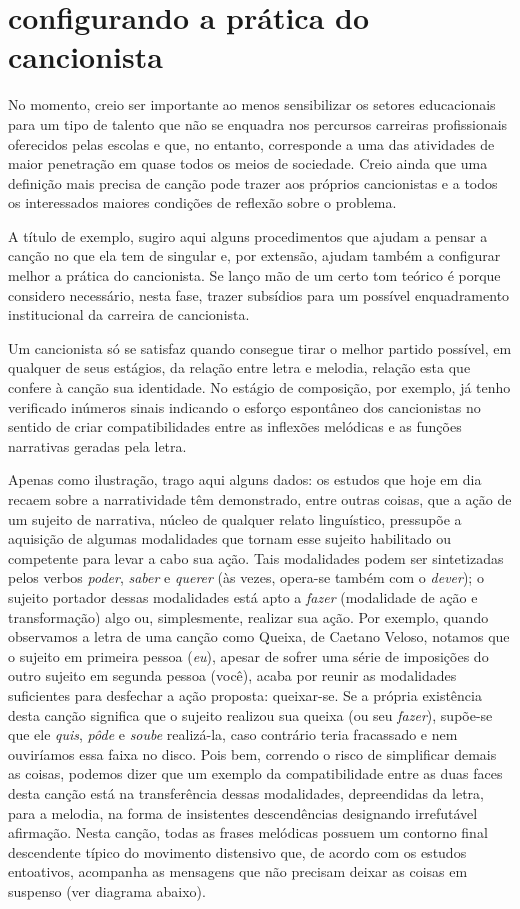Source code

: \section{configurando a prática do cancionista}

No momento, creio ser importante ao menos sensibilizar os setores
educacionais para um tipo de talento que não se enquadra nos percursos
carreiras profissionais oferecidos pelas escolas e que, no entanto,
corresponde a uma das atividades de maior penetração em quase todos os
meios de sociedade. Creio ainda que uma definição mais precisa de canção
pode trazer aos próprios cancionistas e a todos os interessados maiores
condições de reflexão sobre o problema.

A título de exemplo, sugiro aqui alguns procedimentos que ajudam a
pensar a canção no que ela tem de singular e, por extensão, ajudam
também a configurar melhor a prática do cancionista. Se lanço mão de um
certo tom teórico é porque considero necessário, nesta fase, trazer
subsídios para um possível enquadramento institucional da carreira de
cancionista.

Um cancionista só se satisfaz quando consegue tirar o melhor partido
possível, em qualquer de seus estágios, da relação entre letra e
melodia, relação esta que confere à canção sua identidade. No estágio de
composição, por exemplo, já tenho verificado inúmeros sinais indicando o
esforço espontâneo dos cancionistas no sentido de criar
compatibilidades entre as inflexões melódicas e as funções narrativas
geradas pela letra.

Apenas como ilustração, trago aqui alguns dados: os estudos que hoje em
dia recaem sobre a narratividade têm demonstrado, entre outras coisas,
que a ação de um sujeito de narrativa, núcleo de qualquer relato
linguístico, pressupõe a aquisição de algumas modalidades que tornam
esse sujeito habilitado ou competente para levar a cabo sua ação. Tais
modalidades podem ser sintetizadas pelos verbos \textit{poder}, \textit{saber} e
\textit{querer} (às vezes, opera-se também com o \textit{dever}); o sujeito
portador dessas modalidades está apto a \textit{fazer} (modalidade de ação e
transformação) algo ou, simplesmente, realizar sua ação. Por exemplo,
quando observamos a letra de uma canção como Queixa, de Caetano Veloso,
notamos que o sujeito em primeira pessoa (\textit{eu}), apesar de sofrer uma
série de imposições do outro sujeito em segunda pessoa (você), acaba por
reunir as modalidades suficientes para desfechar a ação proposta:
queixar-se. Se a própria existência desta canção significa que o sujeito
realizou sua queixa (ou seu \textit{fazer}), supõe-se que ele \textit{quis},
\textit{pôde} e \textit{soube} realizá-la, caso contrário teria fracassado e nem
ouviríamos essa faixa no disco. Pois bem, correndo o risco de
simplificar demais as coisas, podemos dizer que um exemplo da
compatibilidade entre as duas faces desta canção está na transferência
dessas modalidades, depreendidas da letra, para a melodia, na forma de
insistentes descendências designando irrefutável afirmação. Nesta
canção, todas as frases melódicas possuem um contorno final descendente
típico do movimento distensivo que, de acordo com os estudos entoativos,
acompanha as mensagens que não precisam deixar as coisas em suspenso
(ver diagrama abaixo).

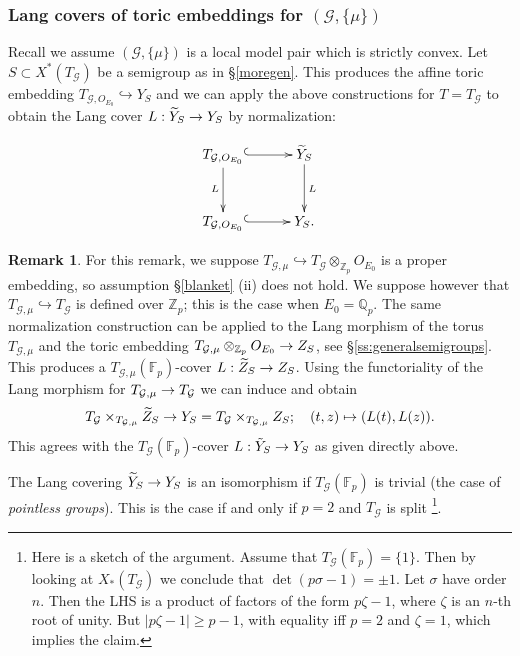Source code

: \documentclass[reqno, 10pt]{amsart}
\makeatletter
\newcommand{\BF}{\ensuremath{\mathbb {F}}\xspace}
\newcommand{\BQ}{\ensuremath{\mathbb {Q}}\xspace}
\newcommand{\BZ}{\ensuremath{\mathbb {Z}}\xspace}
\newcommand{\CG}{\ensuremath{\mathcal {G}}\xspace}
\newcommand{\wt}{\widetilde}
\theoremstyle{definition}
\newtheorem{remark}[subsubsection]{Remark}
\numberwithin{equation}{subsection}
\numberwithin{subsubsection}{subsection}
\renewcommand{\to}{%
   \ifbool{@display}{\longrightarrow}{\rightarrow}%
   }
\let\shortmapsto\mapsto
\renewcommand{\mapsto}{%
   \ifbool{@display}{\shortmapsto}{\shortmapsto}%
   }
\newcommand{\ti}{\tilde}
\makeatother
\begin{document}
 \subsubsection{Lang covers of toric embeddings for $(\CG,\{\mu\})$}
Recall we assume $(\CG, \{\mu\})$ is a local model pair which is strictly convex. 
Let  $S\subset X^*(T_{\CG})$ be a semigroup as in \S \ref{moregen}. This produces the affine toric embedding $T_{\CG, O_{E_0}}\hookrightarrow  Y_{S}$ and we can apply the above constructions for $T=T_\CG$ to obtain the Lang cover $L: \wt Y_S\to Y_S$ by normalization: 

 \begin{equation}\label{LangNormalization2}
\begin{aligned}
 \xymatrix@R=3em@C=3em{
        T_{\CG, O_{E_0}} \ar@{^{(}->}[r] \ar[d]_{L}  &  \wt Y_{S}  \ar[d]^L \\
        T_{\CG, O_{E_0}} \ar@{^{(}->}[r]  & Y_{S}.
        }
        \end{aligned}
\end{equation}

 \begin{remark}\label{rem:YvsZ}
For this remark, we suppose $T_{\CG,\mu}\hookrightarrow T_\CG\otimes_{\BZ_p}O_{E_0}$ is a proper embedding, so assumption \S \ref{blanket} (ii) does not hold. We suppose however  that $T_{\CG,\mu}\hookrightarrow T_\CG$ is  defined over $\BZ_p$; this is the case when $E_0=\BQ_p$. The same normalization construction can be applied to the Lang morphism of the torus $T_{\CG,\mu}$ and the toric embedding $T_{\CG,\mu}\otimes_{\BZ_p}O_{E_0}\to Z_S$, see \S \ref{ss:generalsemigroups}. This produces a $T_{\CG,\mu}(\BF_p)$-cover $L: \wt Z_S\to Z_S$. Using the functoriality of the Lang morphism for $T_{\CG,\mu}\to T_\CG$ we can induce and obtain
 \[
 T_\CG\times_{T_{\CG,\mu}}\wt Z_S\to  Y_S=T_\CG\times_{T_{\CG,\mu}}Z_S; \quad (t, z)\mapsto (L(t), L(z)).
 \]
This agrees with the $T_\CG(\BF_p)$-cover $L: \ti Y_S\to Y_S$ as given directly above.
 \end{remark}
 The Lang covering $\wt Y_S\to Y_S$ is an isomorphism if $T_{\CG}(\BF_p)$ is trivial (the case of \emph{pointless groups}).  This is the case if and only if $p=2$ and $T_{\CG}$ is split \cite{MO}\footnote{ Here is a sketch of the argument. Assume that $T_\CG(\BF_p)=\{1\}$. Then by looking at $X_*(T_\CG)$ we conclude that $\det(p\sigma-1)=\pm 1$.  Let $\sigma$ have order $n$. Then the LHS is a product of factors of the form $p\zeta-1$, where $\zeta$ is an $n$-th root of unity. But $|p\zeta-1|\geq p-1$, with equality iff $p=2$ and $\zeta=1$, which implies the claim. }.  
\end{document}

=======

_WHAT NEEDS TO BE DONE_
When copying the listing, skip the pictures and keep each line exactly as written.

_ANSWER SECTION_
Source code

: \section{configurando a prática do cancionista}

No momento, creio ser importante ao menos sensibilizar os setores
educacionais para um tipo de talento que não se enquadra nos percursos
carreiras profissionais oferecidos pelas escolas e que, no entanto,
corresponde a uma das atividades de maior penetração em quase todos os
meios de sociedade. Creio ainda que uma definição mais precisa de canção
pode trazer aos próprios cancionistas e a todos os interessados maiores
condições de reflexão sobre o problema.

A título de exemplo, sugiro aqui alguns procedimentos que ajudam a
pensar a canção no que ela tem de singular e, por extensão, ajudam
também a configurar melhor a prática do cancionista. Se lanço mão de um
certo tom teórico é porque considero necessário, nesta fase, trazer
subsídios para um possível enquadramento institucional da carreira de
cancionista.

Um cancionista só se satisfaz quando consegue tirar o melhor partido
possível, em qualquer de seus estágios, da relação entre letra e
melodia, relação esta que confere à canção sua identidade. No estágio de
composição, por exemplo, já tenho verificado inúmeros sinais indicando o
esforço espontâneo dos cancionistas no sentido de criar
compatibilidades entre as inflexões melódicas e as funções narrativas
geradas pela letra.

Apenas como ilustração, trago aqui alguns dados: os estudos que hoje em
dia recaem sobre a narratividade têm demonstrado, entre outras coisas,
que a ação de um sujeito de narrativa, núcleo de qualquer relato
linguístico, pressupõe a aquisição de algumas modalidades que tornam
esse sujeito habilitado ou competente para levar a cabo sua ação. Tais
modalidades podem ser sintetizadas pelos verbos \textit{poder}, \textit{saber} e
\textit{querer} (às vezes, opera-se também com o \textit{dever}); o sujeito
portador dessas modalidades está apto a \textit{fazer} (modalidade de ação e
transformação) algo ou, simplesmente, realizar sua ação. Por exemplo,
quando observamos a letra de uma canção como Queixa, de Caetano Veloso,
notamos que o sujeito em primeira pessoa (\textit{eu}), apesar de sofrer uma
série de imposições do outro sujeito em segunda pessoa (você), acaba por
reunir as modalidades suficientes para desfechar a ação proposta:
queixar-se. Se a própria existência desta canção significa que o sujeito
realizou sua queixa (ou seu \textit{fazer}), supõe-se que ele \textit{quis},
\textit{pôde} e \textit{soube} realizá-la, caso contrário teria fracassado e nem
ouviríamos essa faixa no disco. Pois bem, correndo o risco de
simplificar demais as coisas, podemos dizer que um exemplo da
compatibilidade entre as duas faces desta canção está na transferência
dessas modalidades, depreendidas da letra, para a melodia, na forma de
insistentes descendências designando irrefutável afirmação. Nesta
canção, todas as frases melódicas possuem um contorno final descendente
típico do movimento distensivo que, de acordo com os estudos entoativos,
acompanha as mensagens que não precisam deixar as coisas em suspenso
(ver diagrama abaixo).

Source code

: \documentclass[reqno, 10pt]{amsart}
\makeatletter
\newcommand{\BF}{\ensuremath{\mathbb {F}}\xspace}
\newcommand{\BQ}{\ensuremath{\mathbb {Q}}\xspace}
\newcommand{\BZ}{\ensuremath{\mathbb {Z}}\xspace}
\newcommand{\CG}{\ensuremath{\mathcal {G}}\xspace}
\newcommand{\wt}{\widetilde}
\theoremstyle{definition}
\newtheorem{remark}[subsubsection]{Remark}
\numberwithin{equation}{subsection}
\numberwithin{subsubsection}{subsection}
\renewcommand{\to}{%
   \ifbool{@display}{\longrightarrow}{\rightarrow}%
   }
\let\shortmapsto\mapsto
\renewcommand{\mapsto}{%
   \ifbool{@display}{\shortmapsto}{\shortmapsto}%
   }
\newcommand{\ti}{\tilde}
\makeatother
\begin{document}
 \subsubsection{Lang covers of toric embeddings for $(\CG,\{\mu\})$}
Recall we assume $(\CG, \{\mu\})$ is a local model pair which is strictly convex. 
Let  $S\subset X^*(T_{\CG})$ be a semigroup as in \S \ref{moregen}. This produces the affine toric embedding $T_{\CG, O_{E_0}}\hookrightarrow  Y_{S}$ and we can apply the above constructions for $T=T_\CG$ to obtain the Lang cover $L: \wt Y_S\to Y_S$ by normalization: 

 \begin{equation}\label{LangNormalization2}
\begin{aligned}
 \xymatrix@R=3em@C=3em{
        T_{\CG, O_{E_0}} \ar@{^{(}->}[r] \ar[d]_{L}  &  \wt Y_{S}  \ar[d]^L \\
        T_{\CG, O_{E_0}} \ar@{^{(}->}[r]  & Y_{S}.
        }
        \end{aligned}
\end{equation}

 \begin{remark}\label{rem:YvsZ}
For this remark, we suppose $T_{\CG,\mu}\hookrightarrow T_\CG\otimes_{\BZ_p}O_{E_0}$ is a proper embedding, so assumption \S \ref{blanket} (ii) does not hold. We suppose however  that $T_{\CG,\mu}\hookrightarrow T_\CG$ is  defined over $\BZ_p$; this is the case when $E_0=\BQ_p$. The same normalization construction can be applied to the Lang morphism of the torus $T_{\CG,\mu}$ and the toric embedding $T_{\CG,\mu}\otimes_{\BZ_p}O_{E_0}\to Z_S$, see \S \ref{ss:generalsemigroups}. This produces a $T_{\CG,\mu}(\BF_p)$-cover $L: \wt Z_S\to Z_S$. Using the functoriality of the Lang morphism for $T_{\CG,\mu}\to T_\CG$ we can induce and obtain
 \[
 T_\CG\times_{T_{\CG,\mu}}\wt Z_S\to  Y_S=T_\CG\times_{T_{\CG,\mu}}Z_S; \quad (t, z)\mapsto (L(t), L(z)).
 \]
This agrees with the $T_\CG(\BF_p)$-cover $L: \ti Y_S\to Y_S$ as given directly above.
 \end{remark}
 The Lang covering $\wt Y_S\to Y_S$ is an isomorphism if $T_{\CG}(\BF_p)$ is trivial (the case of \emph{pointless groups}).  This is the case if and only if $p=2$ and $T_{\CG}$ is split \cite{MO}\footnote{ Here is a sketch of the argument. Assume that $T_\CG(\BF_p)=\{1\}$. Then by looking at $X_*(T_\CG)$ we conclude that $\det(p\sigma-1)=\pm 1$.  Let $\sigma$ have order $n$. Then the LHS is a product of factors of the form $p\zeta-1$, where $\zeta$ is an $n$-th root of unity. But $|p\zeta-1|\geq p-1$, with equality iff $p=2$ and $\zeta=1$, which implies the claim. }.  
\end{document}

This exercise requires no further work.